What can be patented?
- Has to be an invention that has utility, design, or plant
- Utility is technical, structural invention that you use to achieve something
- Design is something ornamental in nature
- Plant is something that is manmade and not found in nature
What cannot be patented?
abstract ideas, laws of nature, and physical phenomenon’s
Requirements for a patent:
- Subject matter
- Utility- useful or provides a benefit in some way
- Novelty- no one else has created it
- Non-obvious
Term of protection for a patent:
20 years minus the time that the patent spent in the application
Remedies for patents:
monetary judgment or injunction (official order from the court)
Trademark:
Some sort of sign or mark that is used by a person with the intention to use the device or service in commerce.
Criteria for trademarks:
distinctive, not scandalous, not deceptive, cannot consist of the emblem in any country, cannot resemble a persons signature or likeness without their consent, cannot resemble any other trademark or service mark, cannot be geographically descriptive of a products origin
Service Mark:
Used in the sale or advertising of services to distinguish a person and their services from each other…character names, titles, features of tv/radio programs
Tradename
A name, word, or phrase, used by someone in business as a means of identifying their product or services, to establish a reputation and good will (not registered)

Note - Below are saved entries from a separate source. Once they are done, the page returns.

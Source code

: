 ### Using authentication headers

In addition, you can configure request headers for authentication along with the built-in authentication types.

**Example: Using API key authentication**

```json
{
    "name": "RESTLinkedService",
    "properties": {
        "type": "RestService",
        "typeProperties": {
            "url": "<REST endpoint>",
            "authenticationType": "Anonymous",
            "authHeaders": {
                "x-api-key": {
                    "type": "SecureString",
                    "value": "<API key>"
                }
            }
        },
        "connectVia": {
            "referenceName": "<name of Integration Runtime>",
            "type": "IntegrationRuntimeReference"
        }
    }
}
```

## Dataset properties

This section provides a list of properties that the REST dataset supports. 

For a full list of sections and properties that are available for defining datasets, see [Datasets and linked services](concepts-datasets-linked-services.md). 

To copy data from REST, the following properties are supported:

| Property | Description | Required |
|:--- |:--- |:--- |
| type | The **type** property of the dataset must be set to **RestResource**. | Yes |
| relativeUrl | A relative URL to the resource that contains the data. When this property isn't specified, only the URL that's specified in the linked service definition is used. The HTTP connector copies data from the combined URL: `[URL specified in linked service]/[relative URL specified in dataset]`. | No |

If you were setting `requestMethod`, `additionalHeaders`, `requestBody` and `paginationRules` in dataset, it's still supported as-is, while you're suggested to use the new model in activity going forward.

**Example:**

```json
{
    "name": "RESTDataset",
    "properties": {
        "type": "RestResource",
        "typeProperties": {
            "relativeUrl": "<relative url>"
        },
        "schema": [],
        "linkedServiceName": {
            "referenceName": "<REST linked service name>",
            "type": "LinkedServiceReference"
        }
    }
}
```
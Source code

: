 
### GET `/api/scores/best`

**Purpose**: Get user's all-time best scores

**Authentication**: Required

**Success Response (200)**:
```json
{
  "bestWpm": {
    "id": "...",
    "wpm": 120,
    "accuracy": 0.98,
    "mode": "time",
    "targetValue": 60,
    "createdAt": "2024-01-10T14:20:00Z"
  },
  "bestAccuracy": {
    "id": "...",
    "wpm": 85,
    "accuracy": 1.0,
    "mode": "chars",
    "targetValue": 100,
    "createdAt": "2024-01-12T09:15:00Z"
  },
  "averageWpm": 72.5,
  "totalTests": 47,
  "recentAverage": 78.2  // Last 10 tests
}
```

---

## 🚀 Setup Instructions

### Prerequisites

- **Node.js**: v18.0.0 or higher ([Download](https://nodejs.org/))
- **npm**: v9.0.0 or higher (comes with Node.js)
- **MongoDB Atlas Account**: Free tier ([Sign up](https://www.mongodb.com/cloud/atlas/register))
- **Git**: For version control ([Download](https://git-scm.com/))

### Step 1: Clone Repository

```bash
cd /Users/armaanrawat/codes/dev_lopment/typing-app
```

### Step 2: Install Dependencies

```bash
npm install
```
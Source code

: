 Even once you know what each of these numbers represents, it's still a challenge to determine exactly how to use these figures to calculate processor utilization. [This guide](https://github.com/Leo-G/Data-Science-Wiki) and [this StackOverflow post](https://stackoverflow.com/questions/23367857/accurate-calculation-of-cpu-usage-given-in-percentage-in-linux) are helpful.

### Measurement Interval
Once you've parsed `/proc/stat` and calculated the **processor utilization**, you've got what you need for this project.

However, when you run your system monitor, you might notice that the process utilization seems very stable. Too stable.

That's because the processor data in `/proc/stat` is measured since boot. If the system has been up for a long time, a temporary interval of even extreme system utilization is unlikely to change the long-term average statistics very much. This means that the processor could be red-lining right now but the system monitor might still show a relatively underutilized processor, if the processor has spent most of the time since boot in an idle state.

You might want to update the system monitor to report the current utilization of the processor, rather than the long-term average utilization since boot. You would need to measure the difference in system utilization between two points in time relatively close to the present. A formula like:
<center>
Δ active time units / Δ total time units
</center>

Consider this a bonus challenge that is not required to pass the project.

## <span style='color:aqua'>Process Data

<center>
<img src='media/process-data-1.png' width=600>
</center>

Trademark Act of 1946 (Lanham Act)
establishes what the definition is for trademarks and any law or regulations
4 Degrees of Trademark Protection:
- Fanciful
- Arbitrary
- Suggestive
- Descriptive
Fanciful protection:
highest level of protection bc it is a word that was invented just for that product. (Ex: kleenex)
Arbitrary protection:
word that already exists but its arbitrarily applied to the product. (Ex: Apple Computers)
Suggestive protection:
word that hints at the product but you don’t necessarily know what it does. (Ex: Coppertone)
Descriptive protection:
weakest legal protection when it comes to trademarks; describes qualities, ingredients, or characteristics of the product.